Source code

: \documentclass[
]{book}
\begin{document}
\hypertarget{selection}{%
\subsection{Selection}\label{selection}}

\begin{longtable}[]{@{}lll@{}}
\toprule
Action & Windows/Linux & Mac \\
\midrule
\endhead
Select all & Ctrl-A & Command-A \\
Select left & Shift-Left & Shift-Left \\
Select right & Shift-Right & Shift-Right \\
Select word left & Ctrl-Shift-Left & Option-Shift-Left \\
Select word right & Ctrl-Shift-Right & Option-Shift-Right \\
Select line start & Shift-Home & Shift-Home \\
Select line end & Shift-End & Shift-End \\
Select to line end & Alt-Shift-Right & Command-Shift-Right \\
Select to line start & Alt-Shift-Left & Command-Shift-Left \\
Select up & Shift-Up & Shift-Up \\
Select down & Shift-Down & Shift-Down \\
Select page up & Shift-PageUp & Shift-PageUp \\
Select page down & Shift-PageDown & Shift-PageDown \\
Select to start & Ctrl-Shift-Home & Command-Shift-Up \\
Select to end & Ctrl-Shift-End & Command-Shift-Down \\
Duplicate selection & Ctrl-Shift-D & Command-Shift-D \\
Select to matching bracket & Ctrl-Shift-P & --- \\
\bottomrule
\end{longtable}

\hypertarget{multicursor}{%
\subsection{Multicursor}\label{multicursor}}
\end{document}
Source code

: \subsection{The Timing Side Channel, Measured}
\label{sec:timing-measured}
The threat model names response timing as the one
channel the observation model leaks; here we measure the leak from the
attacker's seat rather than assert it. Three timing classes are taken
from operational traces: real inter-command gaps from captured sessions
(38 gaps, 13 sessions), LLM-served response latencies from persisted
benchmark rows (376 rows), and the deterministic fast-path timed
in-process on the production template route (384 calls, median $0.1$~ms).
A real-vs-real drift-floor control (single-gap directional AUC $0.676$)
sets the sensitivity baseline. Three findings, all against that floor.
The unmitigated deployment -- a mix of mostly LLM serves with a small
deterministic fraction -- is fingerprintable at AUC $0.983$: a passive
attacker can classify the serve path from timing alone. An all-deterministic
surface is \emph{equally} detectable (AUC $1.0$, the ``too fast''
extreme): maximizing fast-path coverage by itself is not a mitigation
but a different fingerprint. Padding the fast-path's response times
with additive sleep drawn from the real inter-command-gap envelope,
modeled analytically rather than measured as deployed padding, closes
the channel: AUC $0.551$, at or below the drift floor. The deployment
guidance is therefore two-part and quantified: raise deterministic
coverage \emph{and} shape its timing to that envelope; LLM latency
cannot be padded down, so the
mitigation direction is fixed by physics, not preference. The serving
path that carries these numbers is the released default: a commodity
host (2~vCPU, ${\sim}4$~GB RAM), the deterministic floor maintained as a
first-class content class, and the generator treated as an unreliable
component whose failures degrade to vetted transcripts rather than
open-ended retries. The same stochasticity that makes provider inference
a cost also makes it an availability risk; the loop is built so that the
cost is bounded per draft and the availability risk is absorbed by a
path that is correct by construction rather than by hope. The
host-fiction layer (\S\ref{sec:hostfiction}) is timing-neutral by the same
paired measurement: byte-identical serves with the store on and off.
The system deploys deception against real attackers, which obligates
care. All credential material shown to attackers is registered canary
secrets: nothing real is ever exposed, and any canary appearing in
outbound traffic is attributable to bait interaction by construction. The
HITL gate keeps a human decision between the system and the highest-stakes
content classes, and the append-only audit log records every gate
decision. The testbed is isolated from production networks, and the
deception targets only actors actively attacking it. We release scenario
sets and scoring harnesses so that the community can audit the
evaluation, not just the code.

## WHAT THE EXERCISE ASKS
Spot the lines above that mention "canary" and copy them.

## RESPONSE TO THE EXERCISE
care. All credential material shown to attackers is registered canary
secrets: nothing real is ever exposed, and any canary appearing in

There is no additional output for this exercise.